Aim of the exercise: From the entries below, please output exactly the lines starting at the one containing "[Nos principaux fichiers" and ending at the one containing "de cas d'entreprise](#our-enterprise-case-studies)", both included.

Records provided:

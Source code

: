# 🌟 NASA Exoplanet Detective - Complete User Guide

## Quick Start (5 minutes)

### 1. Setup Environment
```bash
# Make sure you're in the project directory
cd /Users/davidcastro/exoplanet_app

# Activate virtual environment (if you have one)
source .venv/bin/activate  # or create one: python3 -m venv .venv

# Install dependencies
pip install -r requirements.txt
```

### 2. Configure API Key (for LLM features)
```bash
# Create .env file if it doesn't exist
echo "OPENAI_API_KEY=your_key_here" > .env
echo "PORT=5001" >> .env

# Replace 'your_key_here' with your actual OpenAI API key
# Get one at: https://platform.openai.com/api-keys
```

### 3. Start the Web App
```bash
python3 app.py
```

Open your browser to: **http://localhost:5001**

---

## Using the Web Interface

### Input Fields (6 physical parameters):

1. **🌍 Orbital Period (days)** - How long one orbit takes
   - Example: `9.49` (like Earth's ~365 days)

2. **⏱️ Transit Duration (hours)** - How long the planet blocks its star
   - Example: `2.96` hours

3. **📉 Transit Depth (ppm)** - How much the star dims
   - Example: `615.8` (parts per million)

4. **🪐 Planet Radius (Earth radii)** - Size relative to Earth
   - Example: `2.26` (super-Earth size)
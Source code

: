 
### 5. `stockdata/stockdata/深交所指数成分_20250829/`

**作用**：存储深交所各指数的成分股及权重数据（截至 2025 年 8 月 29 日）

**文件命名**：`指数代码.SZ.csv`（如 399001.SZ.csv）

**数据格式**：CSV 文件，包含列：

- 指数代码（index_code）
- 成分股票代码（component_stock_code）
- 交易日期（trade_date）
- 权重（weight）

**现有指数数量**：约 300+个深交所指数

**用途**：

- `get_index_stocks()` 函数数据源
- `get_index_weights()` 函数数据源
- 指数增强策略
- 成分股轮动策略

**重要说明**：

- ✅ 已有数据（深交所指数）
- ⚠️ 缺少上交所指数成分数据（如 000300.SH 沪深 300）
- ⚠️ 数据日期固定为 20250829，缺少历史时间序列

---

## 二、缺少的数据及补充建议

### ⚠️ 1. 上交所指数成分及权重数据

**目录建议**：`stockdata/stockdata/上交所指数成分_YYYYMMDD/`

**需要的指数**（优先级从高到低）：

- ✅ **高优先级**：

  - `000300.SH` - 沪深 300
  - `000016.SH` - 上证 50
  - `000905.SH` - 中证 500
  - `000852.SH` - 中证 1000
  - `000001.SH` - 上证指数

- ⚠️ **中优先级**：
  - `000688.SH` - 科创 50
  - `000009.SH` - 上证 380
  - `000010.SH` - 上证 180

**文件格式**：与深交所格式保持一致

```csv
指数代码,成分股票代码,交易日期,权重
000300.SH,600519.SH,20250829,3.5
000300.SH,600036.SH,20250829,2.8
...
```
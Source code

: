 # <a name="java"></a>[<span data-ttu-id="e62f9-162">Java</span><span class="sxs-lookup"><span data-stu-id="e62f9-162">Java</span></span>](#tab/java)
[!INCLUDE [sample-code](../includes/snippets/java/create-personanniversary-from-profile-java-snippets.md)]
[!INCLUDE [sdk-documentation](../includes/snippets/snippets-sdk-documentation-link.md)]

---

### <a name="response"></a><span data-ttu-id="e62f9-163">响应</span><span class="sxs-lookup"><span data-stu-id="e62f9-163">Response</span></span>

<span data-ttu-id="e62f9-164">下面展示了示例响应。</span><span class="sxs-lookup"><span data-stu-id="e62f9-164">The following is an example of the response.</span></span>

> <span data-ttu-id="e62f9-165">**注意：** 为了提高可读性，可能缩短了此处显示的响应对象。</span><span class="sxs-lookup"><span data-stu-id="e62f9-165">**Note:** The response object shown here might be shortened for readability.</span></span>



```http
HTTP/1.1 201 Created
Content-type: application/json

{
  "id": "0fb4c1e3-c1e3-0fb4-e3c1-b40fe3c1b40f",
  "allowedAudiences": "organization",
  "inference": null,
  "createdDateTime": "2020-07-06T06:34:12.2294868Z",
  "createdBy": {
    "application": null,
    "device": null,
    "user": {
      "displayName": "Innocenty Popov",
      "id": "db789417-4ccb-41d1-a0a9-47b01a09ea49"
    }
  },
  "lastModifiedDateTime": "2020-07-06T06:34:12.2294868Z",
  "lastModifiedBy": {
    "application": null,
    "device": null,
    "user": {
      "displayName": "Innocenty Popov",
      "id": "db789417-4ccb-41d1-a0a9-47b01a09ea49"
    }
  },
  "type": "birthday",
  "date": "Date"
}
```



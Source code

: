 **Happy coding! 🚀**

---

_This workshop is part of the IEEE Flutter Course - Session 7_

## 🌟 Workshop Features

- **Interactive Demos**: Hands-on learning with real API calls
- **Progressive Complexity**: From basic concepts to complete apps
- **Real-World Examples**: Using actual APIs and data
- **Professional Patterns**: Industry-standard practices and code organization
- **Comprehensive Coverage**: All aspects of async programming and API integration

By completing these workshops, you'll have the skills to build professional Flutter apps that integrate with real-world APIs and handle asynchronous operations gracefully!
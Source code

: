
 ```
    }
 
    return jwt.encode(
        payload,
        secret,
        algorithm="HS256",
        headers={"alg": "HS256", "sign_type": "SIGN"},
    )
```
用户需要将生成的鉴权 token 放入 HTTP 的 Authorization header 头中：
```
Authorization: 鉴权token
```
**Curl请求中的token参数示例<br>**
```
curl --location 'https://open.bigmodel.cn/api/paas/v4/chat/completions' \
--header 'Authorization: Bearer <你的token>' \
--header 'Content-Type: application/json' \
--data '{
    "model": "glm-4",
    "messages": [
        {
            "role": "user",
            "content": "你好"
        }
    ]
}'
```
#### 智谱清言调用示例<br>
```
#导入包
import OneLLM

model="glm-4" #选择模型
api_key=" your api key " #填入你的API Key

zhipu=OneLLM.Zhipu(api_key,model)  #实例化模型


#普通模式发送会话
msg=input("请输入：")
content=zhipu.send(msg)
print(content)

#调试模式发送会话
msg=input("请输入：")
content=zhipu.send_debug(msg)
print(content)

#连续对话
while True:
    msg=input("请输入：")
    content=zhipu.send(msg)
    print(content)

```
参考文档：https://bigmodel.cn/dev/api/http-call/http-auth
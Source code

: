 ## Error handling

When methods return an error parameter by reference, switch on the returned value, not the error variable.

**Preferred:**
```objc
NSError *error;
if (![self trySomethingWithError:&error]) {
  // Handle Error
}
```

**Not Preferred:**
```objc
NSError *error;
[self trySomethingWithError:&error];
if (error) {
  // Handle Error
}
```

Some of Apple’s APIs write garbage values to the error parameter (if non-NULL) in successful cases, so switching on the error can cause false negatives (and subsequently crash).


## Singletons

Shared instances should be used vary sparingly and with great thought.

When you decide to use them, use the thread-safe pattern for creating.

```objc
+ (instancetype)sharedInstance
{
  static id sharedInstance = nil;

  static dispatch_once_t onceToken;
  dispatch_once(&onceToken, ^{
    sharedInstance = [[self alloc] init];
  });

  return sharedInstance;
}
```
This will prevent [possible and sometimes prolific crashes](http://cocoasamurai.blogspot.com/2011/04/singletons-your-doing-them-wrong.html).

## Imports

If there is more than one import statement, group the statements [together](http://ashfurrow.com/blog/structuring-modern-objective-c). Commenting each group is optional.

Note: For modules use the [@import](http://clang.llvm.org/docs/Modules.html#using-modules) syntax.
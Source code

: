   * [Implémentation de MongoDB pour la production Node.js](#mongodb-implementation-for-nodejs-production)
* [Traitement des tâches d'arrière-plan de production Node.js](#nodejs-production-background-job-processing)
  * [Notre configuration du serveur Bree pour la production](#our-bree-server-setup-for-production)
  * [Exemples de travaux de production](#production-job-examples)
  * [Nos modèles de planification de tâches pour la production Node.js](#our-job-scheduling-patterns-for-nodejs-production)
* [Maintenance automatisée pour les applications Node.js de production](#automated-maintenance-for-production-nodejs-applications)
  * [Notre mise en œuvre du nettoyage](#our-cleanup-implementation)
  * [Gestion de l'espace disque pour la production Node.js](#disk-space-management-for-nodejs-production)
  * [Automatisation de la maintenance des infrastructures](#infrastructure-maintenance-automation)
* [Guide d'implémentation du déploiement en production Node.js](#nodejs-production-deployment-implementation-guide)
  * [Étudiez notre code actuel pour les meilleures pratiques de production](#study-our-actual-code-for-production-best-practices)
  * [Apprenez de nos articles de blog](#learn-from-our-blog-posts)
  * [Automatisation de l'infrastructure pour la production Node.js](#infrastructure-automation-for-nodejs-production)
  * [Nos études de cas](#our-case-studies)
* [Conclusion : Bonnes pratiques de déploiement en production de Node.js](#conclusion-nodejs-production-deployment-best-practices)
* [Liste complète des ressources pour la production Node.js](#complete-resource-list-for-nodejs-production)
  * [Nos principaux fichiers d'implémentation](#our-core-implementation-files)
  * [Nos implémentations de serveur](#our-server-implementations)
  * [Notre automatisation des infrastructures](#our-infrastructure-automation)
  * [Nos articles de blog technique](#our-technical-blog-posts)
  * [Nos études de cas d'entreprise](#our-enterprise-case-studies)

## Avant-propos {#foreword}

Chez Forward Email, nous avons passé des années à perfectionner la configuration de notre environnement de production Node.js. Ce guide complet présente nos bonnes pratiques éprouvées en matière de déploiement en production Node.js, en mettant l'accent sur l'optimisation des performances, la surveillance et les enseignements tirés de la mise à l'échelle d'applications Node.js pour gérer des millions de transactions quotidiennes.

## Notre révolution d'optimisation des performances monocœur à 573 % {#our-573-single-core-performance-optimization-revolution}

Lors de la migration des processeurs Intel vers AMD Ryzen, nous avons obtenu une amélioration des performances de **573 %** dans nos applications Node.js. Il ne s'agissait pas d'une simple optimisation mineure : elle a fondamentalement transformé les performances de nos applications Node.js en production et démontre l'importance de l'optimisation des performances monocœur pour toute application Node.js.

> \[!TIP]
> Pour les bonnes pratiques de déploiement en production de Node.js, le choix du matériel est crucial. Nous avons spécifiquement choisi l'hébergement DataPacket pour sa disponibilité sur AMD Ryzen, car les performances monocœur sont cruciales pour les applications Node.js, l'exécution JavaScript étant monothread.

Written solution:
  * [Nos principaux fichiers d'implémentation](#our-core-implementation-files)
  * [Nos implémentations de serveur](#our-server-implementations)
  * [Notre automatisation des infrastructures](#our-infrastructure-automation)
  * [Nos articles de blog technique](#our-technical-blog-posts)
  * [Nos études de cas d'entreprise](#our-enterprise-case-studies)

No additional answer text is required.